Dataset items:
.....
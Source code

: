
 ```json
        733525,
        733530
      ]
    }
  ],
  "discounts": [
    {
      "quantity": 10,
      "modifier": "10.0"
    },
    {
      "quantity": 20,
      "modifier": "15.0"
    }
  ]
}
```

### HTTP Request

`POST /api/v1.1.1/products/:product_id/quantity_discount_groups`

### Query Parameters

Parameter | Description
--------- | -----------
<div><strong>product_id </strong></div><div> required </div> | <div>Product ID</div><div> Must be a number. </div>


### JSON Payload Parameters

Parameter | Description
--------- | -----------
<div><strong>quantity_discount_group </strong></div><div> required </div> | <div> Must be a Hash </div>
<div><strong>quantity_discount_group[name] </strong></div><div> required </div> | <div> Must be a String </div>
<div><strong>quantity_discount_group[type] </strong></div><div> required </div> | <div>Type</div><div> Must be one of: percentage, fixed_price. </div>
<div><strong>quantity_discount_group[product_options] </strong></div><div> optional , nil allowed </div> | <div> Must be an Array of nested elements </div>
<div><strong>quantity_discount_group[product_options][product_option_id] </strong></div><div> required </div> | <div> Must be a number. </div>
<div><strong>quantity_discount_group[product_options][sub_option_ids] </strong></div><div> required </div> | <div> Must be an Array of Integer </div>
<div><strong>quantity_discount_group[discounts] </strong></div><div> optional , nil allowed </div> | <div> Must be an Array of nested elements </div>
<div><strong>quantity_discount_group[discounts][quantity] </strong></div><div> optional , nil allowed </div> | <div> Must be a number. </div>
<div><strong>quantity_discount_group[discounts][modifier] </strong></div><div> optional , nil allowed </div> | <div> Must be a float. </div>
.....
TRY IT: Each record above should be retyped in full, exactly as shown.

THE COMPLETED TASK:
Source code

:
 ```json
        733525,
        733530
      ]
    }
  ],
  "discounts": [
    {
      "quantity": 10,
      "modifier": "10.0"
    },
    {
      "quantity": 20,
      "modifier": "15.0"
    }
  ]
}
```

### HTTP Request

`POST /api/v1.1.1/products/:product_id/quantity_discount_groups`

### Query Parameters

Parameter | Description
--------- | -----------
<div><strong>product_id </strong></div><div> required </div> | <div>Product ID</div><div> Must be a number. </div>


### JSON Payload Parameters

Parameter | Description
--------- | -----------
<div><strong>quantity_discount_group </strong></div><div> required </div> | <div> Must be a Hash </div>
<div><strong>quantity_discount_group[name] </strong></div><div> required </div> | <div> Must be a String </div>
<div><strong>quantity_discount_group[type] </strong></div><div> required </div> | <div>Type</div><div> Must be one of: percentage, fixed_price. </div>
<div><strong>quantity_discount_group[product_options] </strong></div><div> optional , nil allowed </div> | <div> Must be an Array of nested elements </div>
<div><strong>quantity_discount_group[product_options][product_option_id] </strong></div><div> required </div> | <div> Must be a number. </div>
<div><strong>quantity_discount_group[product_options][sub_option_ids] </strong></div><div> required </div> | <div> Must be an Array of Integer </div>
<div><strong>quantity_discount_group[discounts] </strong></div><div> optional , nil allowed </div> | <div> Must be an Array of nested elements </div>
<div><strong>quantity_discount_group[discounts][quantity] </strong></div><div> optional , nil allowed </div> | <div> Must be a number. </div>
<div><strong>quantity_discount_group[discounts][modifier] </strong></div><div> optional , nil allowed </div> | <div> Must be a float. </div>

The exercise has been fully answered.